#### Extracted information

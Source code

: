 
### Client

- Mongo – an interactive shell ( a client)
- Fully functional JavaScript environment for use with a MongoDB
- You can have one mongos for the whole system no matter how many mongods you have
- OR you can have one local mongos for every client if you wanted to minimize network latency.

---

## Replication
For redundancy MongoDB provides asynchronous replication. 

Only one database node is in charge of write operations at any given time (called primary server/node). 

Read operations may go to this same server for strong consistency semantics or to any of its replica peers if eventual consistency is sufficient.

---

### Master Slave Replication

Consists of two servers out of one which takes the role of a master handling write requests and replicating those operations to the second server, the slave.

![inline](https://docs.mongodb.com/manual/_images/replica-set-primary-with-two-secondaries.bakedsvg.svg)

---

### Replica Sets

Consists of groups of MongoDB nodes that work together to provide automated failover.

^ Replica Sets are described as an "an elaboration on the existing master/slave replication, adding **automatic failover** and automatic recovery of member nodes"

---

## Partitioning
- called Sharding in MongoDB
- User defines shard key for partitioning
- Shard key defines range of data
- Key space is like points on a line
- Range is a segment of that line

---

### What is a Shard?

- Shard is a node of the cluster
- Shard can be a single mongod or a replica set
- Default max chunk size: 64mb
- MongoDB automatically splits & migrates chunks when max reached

########

- [Exercise brief] Write the records out in full, exactly as they read above.

- [Answer box]
Source code

: 
### Client

- Mongo – an interactive shell ( a client)
- Fully functional JavaScript environment for use with a MongoDB
- You can have one mongos for the whole system no matter how many mongods you have
- OR you can have one local mongos for every client if you wanted to minimize network latency.

---

## Replication
For redundancy MongoDB provides asynchronous replication. 

Only one database node is in charge of write operations at any given time (called primary server/node). 

Read operations may go to this same server for strong consistency semantics or to any of its replica peers if eventual consistency is sufficient.

---

### Master Slave Replication

Consists of two servers out of one which takes the role of a master handling write requests and replicating those operations to the second server, the slave.

![inline](https://docs.mongodb.com/manual/_images/replica-set-primary-with-two-secondaries.bakedsvg.svg)

---

### Replica Sets

Consists of groups of MongoDB nodes that work together to provide automated failover.

^ Replica Sets are described as an "an elaboration on the existing master/slave replication, adding **automatic failover** and automatic recovery of member nodes"

---

## Partitioning
- called Sharding in MongoDB
- User defines shard key for partitioning
- Shard key defines range of data
- Key space is like points on a line
- Range is a segment of that line

---

### What is a Shard?

- Shard is a node of the cluster
- Shard can be a single mongod or a replica set
- Default max chunk size: 64mb
- MongoDB automatically splits & migrates chunks when max reached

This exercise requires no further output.